Lines before the one containing "on whether we" are left out; copy that line and every later line through the end of the data exactly.

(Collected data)
'''

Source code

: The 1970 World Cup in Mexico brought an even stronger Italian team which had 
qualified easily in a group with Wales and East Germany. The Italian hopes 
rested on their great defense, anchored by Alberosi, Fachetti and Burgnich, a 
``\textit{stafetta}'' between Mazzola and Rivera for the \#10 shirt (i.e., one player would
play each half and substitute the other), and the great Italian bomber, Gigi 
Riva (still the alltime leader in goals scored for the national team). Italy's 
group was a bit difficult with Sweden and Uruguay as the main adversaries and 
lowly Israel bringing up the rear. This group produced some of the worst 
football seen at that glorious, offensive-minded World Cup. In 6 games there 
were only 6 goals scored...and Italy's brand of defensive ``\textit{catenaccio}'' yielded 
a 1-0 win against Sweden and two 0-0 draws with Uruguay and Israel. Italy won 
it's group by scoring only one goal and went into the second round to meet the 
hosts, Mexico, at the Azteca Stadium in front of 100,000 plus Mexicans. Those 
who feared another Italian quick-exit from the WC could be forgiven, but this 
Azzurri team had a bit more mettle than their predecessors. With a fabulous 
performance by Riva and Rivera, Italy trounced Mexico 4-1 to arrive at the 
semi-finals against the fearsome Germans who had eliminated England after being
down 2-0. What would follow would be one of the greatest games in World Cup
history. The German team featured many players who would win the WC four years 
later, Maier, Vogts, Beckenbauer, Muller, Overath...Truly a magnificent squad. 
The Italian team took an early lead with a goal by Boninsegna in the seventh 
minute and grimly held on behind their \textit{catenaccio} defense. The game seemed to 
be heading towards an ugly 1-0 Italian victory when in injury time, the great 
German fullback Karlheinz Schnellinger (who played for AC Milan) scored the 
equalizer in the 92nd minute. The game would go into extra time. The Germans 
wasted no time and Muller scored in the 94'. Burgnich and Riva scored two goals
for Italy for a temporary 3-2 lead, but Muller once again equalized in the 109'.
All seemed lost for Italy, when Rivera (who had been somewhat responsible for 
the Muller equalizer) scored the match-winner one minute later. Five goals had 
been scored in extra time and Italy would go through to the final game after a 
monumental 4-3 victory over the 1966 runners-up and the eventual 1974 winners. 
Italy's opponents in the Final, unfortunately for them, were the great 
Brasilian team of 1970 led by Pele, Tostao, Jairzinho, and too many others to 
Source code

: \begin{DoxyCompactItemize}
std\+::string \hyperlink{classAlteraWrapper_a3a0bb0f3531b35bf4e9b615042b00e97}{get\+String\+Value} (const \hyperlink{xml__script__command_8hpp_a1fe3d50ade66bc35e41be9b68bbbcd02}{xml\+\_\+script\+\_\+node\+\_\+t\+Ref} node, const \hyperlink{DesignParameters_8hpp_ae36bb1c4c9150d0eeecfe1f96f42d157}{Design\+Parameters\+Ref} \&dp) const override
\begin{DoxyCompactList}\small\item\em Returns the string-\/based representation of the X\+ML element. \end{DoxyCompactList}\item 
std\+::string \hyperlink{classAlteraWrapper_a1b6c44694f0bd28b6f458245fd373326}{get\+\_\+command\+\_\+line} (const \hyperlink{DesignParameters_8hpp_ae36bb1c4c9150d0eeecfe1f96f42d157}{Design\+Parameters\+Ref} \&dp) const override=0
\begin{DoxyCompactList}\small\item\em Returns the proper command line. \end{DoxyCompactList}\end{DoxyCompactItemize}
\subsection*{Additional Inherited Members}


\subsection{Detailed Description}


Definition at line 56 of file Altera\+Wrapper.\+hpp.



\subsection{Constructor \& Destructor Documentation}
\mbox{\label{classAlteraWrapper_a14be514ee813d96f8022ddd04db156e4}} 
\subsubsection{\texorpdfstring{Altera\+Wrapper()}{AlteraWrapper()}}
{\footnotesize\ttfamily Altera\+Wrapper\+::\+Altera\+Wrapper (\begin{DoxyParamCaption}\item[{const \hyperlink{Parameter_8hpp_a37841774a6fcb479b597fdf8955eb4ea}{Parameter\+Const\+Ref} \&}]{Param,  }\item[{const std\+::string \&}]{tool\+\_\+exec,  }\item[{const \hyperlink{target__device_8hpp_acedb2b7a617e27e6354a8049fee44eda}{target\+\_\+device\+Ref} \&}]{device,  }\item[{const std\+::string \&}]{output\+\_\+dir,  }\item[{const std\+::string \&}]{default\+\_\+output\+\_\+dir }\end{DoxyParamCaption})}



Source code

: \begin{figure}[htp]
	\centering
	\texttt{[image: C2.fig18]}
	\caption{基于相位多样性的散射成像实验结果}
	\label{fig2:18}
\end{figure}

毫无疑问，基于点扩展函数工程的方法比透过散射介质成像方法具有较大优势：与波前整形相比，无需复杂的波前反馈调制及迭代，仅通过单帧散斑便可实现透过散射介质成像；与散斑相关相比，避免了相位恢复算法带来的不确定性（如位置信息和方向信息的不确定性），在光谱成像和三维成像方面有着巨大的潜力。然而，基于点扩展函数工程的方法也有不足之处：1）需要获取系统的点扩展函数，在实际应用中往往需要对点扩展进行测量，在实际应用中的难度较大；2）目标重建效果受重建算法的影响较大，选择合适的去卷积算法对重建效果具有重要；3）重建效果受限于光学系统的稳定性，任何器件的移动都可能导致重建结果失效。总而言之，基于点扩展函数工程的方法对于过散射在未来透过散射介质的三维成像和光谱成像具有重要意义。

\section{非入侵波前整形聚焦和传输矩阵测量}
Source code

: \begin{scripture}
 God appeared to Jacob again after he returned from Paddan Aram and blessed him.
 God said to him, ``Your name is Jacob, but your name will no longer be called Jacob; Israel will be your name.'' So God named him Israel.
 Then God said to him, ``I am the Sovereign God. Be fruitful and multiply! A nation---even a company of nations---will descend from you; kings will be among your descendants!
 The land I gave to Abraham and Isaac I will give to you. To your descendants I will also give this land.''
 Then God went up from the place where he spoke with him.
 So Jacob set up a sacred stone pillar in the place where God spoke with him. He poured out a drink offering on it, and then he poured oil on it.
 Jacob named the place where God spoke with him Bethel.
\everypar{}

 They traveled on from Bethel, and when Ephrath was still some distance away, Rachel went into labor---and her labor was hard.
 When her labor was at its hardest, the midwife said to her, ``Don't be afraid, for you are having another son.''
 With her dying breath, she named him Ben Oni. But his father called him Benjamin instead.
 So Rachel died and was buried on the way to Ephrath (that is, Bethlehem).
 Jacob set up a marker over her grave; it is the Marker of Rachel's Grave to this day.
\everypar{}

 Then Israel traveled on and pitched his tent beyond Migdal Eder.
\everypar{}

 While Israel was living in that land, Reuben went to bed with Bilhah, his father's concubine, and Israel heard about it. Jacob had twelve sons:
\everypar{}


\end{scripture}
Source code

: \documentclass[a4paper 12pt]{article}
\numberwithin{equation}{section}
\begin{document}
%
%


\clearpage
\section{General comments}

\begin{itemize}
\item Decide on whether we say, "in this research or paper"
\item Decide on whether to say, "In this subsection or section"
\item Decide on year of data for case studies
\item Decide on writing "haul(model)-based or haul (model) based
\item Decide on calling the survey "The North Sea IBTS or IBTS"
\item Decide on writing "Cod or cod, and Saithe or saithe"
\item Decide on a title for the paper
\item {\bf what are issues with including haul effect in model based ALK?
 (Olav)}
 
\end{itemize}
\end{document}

'''

Solution to this task:
\item Decide on whether we say, "in this research or paper"
\item Decide on whether to say, "In this subsection or section"
\item Decide on year of data for case studies
\item Decide on writing "haul(model)-based or haul (model) based
\item Decide on calling the survey "The North Sea IBTS or IBTS"
\item Decide on writing "Cod or cod, and Saithe or saithe"
\item Decide on a title for the paper
\item {\bf what are issues with including haul effect in model based ALK?
 (Olav)}
 
\end{itemize}
\end{document}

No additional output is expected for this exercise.